Promotional single by Kid Cudi

from the album Man on the Moon II: The Legend of Mr. Rager
- Released: November 9, 2010
- Recorded: 2010
- Genre: Alternative hip hop; neo-psychedelia; rap rock;
- Length: 4:20
- Label: Dream On; GOOD; Universal Motown;
- Songwriters: Scott Mescudi; Oladipo Omishore;
- Producers: Dot da Genius; Kid Cudi;

Music video
- "Marijuana" on YouTube

= Marijuana (song) =

"Marijuana" is a single by American hip hop recording artist Kid Cudi, as a promotional single taken from his second studio album Man on the Moon II: The Legend of Mr. Rager (2010). The song was produced by Cudi, alongside American record producer Dot da Genius, who provided the song's guitar solo.

==Background==
The song is an ode to cannabis. It is of special interest that the song lasts exactly four minutes and twenty seconds and Kid Cudi ends the song by saying "and 4:20", a reference to 420, a popular number in cannabis culture.

In a 2013 interview, Cudi revealed that he had stopped smoking marijuana two years earlier, both for the sake of his child, and due to frustration with constantly being associated with the drug and stoner culture. He felt it became his gimmick, saying, "I felt it around the time I was doing Man on the Moon II. I was like, 'Man, I’m going to make a song called "Marijuana."' I felt it would put me deeper in that little pocket. If you ask me, that’s the best smoking song ever made. I went out to achieve and accomplish that."

==Music video==
The song's music video, shot and directed by Shia LaBeouf, was filmed in Amsterdam back in 2010, when Cudi served as a judge for the High Times Cannabis Cup. LaBeouf originally reached out to Cudi through their mutual friend Cage, because he wanted to shoot a short film titled Maniac centered around "MANIAC," another song from Man on the Moon II: The Legend of Mr. Rager: "While we were brainstorming that, I had the gig to perform in Amsterdam. I was thinking about ways to do a video for 'Marijuana' because I knew I wanted to do something and I wanted to do the right thing," Cudi told MTV News from the set of his HBO series How to Make It in America. "And it just hit me one day, like, 'Yo, I can have Shia come with me and film the whole trip and we could do it like a real vintage documentary style of the entire trip.' What could be iller than that?"

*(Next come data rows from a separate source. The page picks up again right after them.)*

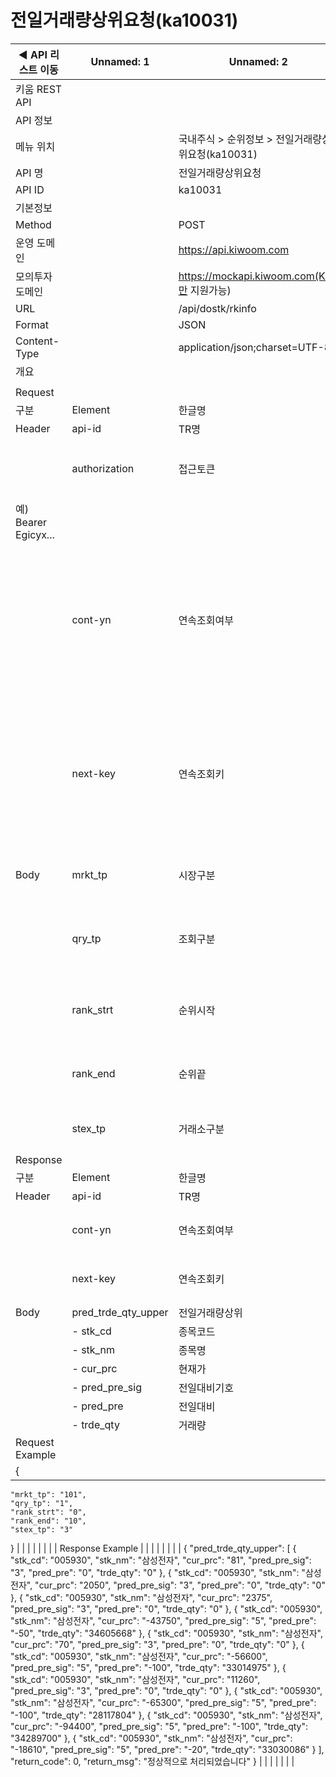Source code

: # 전일거래량상위요청(ka10031)

| ◀ API 리스트 이동 | Unnamed: 1 | Unnamed: 2 | Unnamed: 3 | Unnamed: 4 | Unnamed: 5 | Unnamed: 6 |
| --- | --- | --- | --- | --- | --- | --- |
| 키움 REST API |  |  |  |  |  |  |
| API 정보 |  |  |  |  |  |  |
| 메뉴 위치 |  | 국내주식 > 순위정보 > 전일거래량상위요청(ka10031) |  |  |  |  |
| API 명 |  | 전일거래량상위요청 |  |  |  |  |
| API ID |  | ka10031 |  |  |  |  |
| 기본정보 |  |  |  |  |  |  |
| Method |  | POST |  |  |  |  |
| 운영 도메인 |  | https://api.kiwoom.com |  |  |  |  |
| 모의투자 도메인 |  | https://mockapi.kiwoom.com(KRX만 지원가능) |  |  |  |  |
| URL |  | /api/dostk/rkinfo |  |  |  |  |
| Format |  | JSON |  |  |  |  |
| Content-Type |  | application/json;charset=UTF-8 |  |  |  |  |
| 개요 |  |  |  |  |  |  |
|  |  |  |  |  |  |  |
| Request |  |  |  |  |  |  |
| 구분 | Element | 한글명 | Type | Required | Length | Description |
| Header | api-id | TR명 | String | Y | 10 |  |
|  | authorization | 접근토큰 | String | Y | 1000 | 토큰 지정시 토큰타입("Bearer") 붙혀서 호출 
 예) Bearer Egicyx... |
|  | cont-yn | 연속조회여부 | String | N | 1 | 응답 Header의 연속조회여부값이 Y일 경우 다음데이터 요청시 응답 Header의 cont-yn값 세팅 |
|  | next-key | 연속조회키 | String | N | 50 | 응답 Header의 연속조회여부값이 Y일 경우 다음데이터 요청시 응답 Header의 next-key값 세팅 |
| Body | mrkt_tp | 시장구분 | String | Y | 3 | 000:전체, 001:코스피, 101:코스닥 |
|  | qry_tp | 조회구분 | String | Y | 1 | 1:전일거래량 상위100종목, 2:전일거래대금 상위100종목 |
|  | rank_strt | 순위시작 | String | Y | 3 | 0 ~ 100 값 중에  조회를 원하는 순위 시작값 |
|  | rank_end | 순위끝 | String | Y | 3 | 0 ~ 100 값 중에  조회를 원하는 순위 끝값 |
|  | stex_tp | 거래소구분 | String | Y | 1 | 1:KRX, 2:NXT 3.통합 |
| Response |  |  |  |  |  |  |
| 구분 | Element | 한글명 | Type | Required | Length | Description |
| Header | api-id | TR명 | String | Y | 10 |  |
|  | cont-yn | 연속조회여부 | String | N | 1 | 다음 데이터가 있을시 Y값 전달 |
|  | next-key | 연속조회키 | String | N | 50 | 다음 데이터가 있을시 다음 키값 전달 |
| Body | pred_trde_qty_upper | 전일거래량상위 | LIST | N |  |  |
|  | - stk_cd | 종목코드 | String | N | 20 |  |
|  | - stk_nm | 종목명 | String | N | 40 |  |
|  | - cur_prc | 현재가 | String | N | 20 |  |
|  | - pred_pre_sig | 전일대비기호 | String | N | 20 |  |
|  | - pred_pre | 전일대비 | String | N | 20 |  |
|  | - trde_qty | 거래량 | String | N | 20 |  |
| Request Example |  |  |  |  |  |  |
| {
    "mrkt_tp": "101",
    "qry_tp": "1",
    "rank_strt": "0",
    "rank_end": "10",
    "stex_tp": "3"
} |  |  |  |  |  |  |
| Response Example |  |  |  |  |  |  |
| {
    "pred_trde_qty_upper": [
        {
            "stk_cd": "005930",
            "stk_nm": "삼성전자",
            "cur_prc": "81",
            "pred_pre_sig": "3",
            "pred_pre": "0",
            "trde_qty": "0"
        },
        {
            "stk_cd": "005930",
            "stk_nm": "삼성전자",
            "cur_prc": "2050",
            "pred_pre_sig": "3",
            "pred_pre": "0",
            "trde_qty": "0"
        },
        {
            "stk_cd": "005930",
            "stk_nm": "삼성전자",
            "cur_prc": "2375",
            "pred_pre_sig": "3",
            "pred_pre": "0",
            "trde_qty": "0"
        },
        {
            "stk_cd": "005930",
            "stk_nm": "삼성전자",
            "cur_prc": "-43750",
            "pred_pre_sig": "5",
            "pred_pre": "-50",
            "trde_qty": "34605668"
        },
        {
            "stk_cd": "005930",
            "stk_nm": "삼성전자",
            "cur_prc": "70",
            "pred_pre_sig": "3",
            "pred_pre": "0",
            "trde_qty": "0"
        },
        {
            "stk_cd": "005930",
            "stk_nm": "삼성전자",
            "cur_prc": "-56600",
            "pred_pre_sig": "5",
            "pred_pre": "-100",
            "trde_qty": "33014975"
        },
        {
            "stk_cd": "005930",
            "stk_nm": "삼성전자",
            "cur_prc": "11260",
            "pred_pre_sig": "3",
            "pred_pre": "0",
            "trde_qty": "0"
        },
        {
            "stk_cd": "005930",
            "stk_nm": "삼성전자",
            "cur_prc": "-65300",
            "pred_pre_sig": "5",
            "pred_pre": "-100",
            "trde_qty": "28117804"
        },
        {
            "stk_cd": "005930",
            "stk_nm": "삼성전자",
            "cur_prc": "-94400",
            "pred_pre_sig": "5",
            "pred_pre": "-100",
            "trde_qty": "34289700"
        },
        {
            "stk_cd": "005930",
            "stk_nm": "삼성전자",
            "cur_prc": "-18610",
            "pred_pre_sig": "5",
            "pred_pre": "-20",
            "trde_qty": "33030086"
        }
    ],
    "return_code": 0,
    "return_msg": "정상적으로 처리되었습니다"
} |  |  |  |  |  |  |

The video shows Cudi and Cage arriving in Amsterdam, moving through a restaurant, their hotel and the famed red-light district smoking exotic strains of weed. Aesthetically, the "Marijuana" video comes off like old home footage thanks to LaBeouf's 8 mm and 16 mm cameras. "That's why it looks real vintage; that's not an effect," Cudi said.

Some fans were confused by the video, however, given that on April 1, 2011, Kid Cudi announced on his Tumblr page that he had given up smoking marijuana. Kid Cudi assured MTV that nothing had changed: "It's something I did before I decided to quit smoking marijuana," Cudi explained of the video. "However, I didn't want to deprive people of the footage, deprive people of the video because of my personal decisions. It was almost like an R.I.P. video to my whole smoking career." Cudi insisted that he is done with herb. "That was a big, big, memorable moment for me and watching it reminds me of those good times we had," he said. "It's kinda like the last hoorah, the last time you will ever see me smoking."

==Charts==

| Chart (2010) | Peak position |
|---|---|
| Canada (Canadian Hot 100) | 68 |
| US Billboard Hot 100 | 54 |

=== Certifications ===

| Region | Certification | Certified units/sales |
| United States (RIAA) | Gold | 500,000^{‡} |
^{‡} Sales+streaming figures based on certification alone.